Data for processing Block Start
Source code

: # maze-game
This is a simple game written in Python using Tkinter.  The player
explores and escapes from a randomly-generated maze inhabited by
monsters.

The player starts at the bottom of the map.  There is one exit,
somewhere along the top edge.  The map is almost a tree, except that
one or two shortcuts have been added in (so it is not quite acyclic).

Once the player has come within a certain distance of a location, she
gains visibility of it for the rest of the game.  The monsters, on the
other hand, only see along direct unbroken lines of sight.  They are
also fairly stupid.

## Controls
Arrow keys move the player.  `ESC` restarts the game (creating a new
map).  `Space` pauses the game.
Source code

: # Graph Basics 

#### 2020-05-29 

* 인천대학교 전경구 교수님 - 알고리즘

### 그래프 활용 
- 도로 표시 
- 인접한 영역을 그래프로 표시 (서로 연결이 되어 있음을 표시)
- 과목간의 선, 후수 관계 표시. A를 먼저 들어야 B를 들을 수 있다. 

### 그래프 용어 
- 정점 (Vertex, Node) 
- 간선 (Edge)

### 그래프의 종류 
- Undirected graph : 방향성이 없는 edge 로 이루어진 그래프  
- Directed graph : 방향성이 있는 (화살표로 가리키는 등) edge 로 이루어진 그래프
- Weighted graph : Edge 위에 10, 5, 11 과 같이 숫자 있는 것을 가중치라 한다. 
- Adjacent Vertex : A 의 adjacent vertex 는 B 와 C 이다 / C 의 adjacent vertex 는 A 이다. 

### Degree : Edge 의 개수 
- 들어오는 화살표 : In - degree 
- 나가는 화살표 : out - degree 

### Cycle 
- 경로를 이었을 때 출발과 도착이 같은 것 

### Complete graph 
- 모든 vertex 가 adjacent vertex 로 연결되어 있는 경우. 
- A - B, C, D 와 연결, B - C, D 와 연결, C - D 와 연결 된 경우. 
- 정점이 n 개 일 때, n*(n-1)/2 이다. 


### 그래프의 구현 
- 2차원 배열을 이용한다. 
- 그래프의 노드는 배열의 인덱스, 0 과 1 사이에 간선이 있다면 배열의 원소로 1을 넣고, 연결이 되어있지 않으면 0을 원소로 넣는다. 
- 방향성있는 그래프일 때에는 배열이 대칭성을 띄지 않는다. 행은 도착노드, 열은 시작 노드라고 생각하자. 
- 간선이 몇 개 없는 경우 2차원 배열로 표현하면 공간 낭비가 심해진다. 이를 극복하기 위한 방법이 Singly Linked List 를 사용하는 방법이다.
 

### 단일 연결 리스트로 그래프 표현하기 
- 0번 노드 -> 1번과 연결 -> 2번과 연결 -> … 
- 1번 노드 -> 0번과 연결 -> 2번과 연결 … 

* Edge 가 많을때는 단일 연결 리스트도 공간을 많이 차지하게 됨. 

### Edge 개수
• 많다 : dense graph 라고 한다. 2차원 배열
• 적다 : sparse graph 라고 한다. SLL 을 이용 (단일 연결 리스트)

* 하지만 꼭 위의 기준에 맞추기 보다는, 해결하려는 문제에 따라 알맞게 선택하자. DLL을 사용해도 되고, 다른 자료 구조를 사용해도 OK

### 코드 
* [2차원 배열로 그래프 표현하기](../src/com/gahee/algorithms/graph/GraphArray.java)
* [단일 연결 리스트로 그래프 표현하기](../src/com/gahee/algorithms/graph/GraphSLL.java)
Data for processing Block End
Only the lines containing the word "그래프의" should be returned from the data above.

◆ Result:
### 그래프의 종류 
### 그래프의 구현 
- 그래프의 노드는 배열의 인덱스, 0 과 1 사이에 간선이 있다면 배열의 원소로 1을 넣고, 연결이 되어있지 않으면 0을 원소로 넣는다. 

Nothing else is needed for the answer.